[Start of section]
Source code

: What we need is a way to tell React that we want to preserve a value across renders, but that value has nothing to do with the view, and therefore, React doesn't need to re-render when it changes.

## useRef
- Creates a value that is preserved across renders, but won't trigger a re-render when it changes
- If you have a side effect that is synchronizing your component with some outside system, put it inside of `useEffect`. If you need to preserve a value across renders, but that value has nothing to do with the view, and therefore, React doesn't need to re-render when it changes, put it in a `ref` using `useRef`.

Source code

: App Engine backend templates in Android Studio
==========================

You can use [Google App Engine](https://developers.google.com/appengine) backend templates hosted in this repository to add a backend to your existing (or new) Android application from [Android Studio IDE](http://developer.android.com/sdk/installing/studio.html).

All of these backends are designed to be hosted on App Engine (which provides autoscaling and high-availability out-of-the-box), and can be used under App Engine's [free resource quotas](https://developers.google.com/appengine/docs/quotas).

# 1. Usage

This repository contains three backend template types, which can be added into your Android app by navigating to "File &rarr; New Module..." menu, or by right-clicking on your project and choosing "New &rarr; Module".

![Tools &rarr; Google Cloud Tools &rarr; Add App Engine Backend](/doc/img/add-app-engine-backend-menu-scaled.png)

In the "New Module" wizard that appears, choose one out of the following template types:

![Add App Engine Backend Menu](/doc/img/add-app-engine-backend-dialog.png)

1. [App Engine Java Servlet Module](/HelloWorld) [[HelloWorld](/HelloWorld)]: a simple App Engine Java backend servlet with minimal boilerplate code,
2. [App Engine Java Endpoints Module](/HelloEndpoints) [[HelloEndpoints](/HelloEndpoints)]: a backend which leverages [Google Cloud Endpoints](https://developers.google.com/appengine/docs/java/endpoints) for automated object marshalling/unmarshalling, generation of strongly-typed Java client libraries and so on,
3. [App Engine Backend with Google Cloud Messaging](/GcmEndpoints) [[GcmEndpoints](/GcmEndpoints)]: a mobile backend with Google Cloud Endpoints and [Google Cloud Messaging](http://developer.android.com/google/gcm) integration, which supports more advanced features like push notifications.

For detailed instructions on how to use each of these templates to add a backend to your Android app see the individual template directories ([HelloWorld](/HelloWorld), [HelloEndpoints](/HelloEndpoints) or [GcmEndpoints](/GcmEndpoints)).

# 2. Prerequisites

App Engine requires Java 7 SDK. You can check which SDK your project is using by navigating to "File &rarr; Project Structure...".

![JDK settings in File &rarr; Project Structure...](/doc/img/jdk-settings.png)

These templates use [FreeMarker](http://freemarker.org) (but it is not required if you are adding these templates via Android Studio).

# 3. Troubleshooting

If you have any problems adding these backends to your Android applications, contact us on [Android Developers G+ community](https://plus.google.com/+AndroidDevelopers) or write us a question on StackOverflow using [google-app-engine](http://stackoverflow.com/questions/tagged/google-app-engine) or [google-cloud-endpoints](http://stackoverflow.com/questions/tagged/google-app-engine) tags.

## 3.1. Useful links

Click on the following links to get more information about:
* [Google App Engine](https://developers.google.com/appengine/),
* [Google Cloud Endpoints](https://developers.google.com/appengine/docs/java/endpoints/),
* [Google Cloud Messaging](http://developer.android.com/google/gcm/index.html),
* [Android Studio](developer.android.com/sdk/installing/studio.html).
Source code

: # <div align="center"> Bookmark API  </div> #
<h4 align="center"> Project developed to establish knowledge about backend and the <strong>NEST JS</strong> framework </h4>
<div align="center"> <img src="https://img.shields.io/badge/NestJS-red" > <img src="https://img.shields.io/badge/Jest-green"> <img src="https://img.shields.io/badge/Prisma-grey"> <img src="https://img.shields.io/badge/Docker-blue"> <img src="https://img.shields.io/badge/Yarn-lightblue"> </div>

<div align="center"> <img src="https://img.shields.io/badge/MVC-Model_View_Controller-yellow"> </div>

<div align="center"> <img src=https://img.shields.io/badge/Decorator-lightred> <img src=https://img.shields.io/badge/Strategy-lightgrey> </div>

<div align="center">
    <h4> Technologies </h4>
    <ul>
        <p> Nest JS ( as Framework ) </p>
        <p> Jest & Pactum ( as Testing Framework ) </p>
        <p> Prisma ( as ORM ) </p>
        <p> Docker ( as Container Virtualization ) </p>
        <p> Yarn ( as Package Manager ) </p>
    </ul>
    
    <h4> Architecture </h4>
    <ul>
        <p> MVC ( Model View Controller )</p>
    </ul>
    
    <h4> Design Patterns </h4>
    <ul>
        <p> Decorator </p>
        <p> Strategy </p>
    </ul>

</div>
[End of section]
* What you are asked to do: Reproduce each entry above character for character.

* Reply:
Source code

: What we need is a way to tell React that we want to preserve a value across renders, but that value has nothing to do with the view, and therefore, React doesn't need to re-render when it changes.

## useRef
- Creates a value that is preserved across renders, but won't trigger a re-render when it changes
- If you have a side effect that is synchronizing your component with some outside system, put it inside of `useEffect`. If you need to preserve a value across renders, but that value has nothing to do with the view, and therefore, React doesn't need to re-render when it changes, put it in a `ref` using `useRef`.

Source code

: App Engine backend templates in Android Studio
==========================

You can use [Google App Engine](https://developers.google.com/appengine) backend templates hosted in this repository to add a backend to your existing (or new) Android application from [Android Studio IDE](http://developer.android.com/sdk/installing/studio.html).

All of these backends are designed to be hosted on App Engine (which provides autoscaling and high-availability out-of-the-box), and can be used under App Engine's [free resource quotas](https://developers.google.com/appengine/docs/quotas).

# 1. Usage

This repository contains three backend template types, which can be added into your Android app by navigating to "File &rarr; New Module..." menu, or by right-clicking on your project and choosing "New &rarr; Module".

![Tools &rarr; Google Cloud Tools &rarr; Add App Engine Backend](/doc/img/add-app-engine-backend-menu-scaled.png)

In the "New Module" wizard that appears, choose one out of the following template types:

![Add App Engine Backend Menu](/doc/img/add-app-engine-backend-dialog.png)

1. [App Engine Java Servlet Module](/HelloWorld) [[HelloWorld](/HelloWorld)]: a simple App Engine Java backend servlet with minimal boilerplate code,
2. [App Engine Java Endpoints Module](/HelloEndpoints) [[HelloEndpoints](/HelloEndpoints)]: a backend which leverages [Google Cloud Endpoints](https://developers.google.com/appengine/docs/java/endpoints) for automated object marshalling/unmarshalling, generation of strongly-typed Java client libraries and so on,
3. [App Engine Backend with Google Cloud Messaging](/GcmEndpoints) [[GcmEndpoints](/GcmEndpoints)]: a mobile backend with Google Cloud Endpoints and [Google Cloud Messaging](http://developer.android.com/google/gcm) integration, which supports more advanced features like push notifications.

For detailed instructions on how to use each of these templates to add a backend to your Android app see the individual template directories ([HelloWorld](/HelloWorld), [HelloEndpoints](/HelloEndpoints) or [GcmEndpoints](/GcmEndpoints)).

# 2. Prerequisites

App Engine requires Java 7 SDK. You can check which SDK your project is using by navigating to "File &rarr; Project Structure...".

![JDK settings in File &rarr; Project Structure...](/doc/img/jdk-settings.png)

These templates use [FreeMarker](http://freemarker.org) (but it is not required if you are adding these templates via Android Studio).

# 3. Troubleshooting

If you have any problems adding these backends to your Android applications, contact us on [Android Developers G+ community](https://plus.google.com/+AndroidDevelopers) or write us a question on StackOverflow using [google-app-engine](http://stackoverflow.com/questions/tagged/google-app-engine) or [google-cloud-endpoints](http://stackoverflow.com/questions/tagged/google-app-engine) tags.

## 3.1. Useful links

Click on the following links to get more information about:
* [Google App Engine](https://developers.google.com/appengine/),
* [Google Cloud Endpoints](https://developers.google.com/appengine/docs/java/endpoints/),
* [Google Cloud Messaging](http://developer.android.com/google/gcm/index.html),
* [Android Studio](developer.android.com/sdk/installing/studio.html).
Source code

: # <div align="center"> Bookmark API  </div> #
<h4 align="center"> Project developed to establish knowledge about backend and the <strong>NEST JS</strong> framework </h4>
<div align="center"> <img src="https://img.shields.io/badge/NestJS-red" > <img src="https://img.shields.io/badge/Jest-green"> <img src="https://img.shields.io/badge/Prisma-grey"> <img src="https://img.shields.io/badge/Docker-blue"> <img src="https://img.shields.io/badge/Yarn-lightblue"> </div>

<div align="center"> <img src="https://img.shields.io/badge/MVC-Model_View_Controller-yellow"> </div>

<div align="center"> <img src=https://img.shields.io/badge/Decorator-lightred> <img src=https://img.shields.io/badge/Strategy-lightgrey> </div>

<div align="center">
    <h4> Technologies </h4>
    <ul>
        <p> Nest JS ( as Framework ) </p>
        <p> Jest & Pactum ( as Testing Framework ) </p>
        <p> Prisma ( as ORM ) </p>
        <p> Docker ( as Container Virtualization ) </p>
        <p> Yarn ( as Package Manager ) </p>
    </ul>
    
    <h4> Architecture </h4>
    <ul>
        <p> MVC ( Model View Controller )</p>
    </ul>
    
    <h4> Design Patterns </h4>
    <ul>
        <p> Decorator </p>
        <p> Strategy </p>
    </ul>

</div>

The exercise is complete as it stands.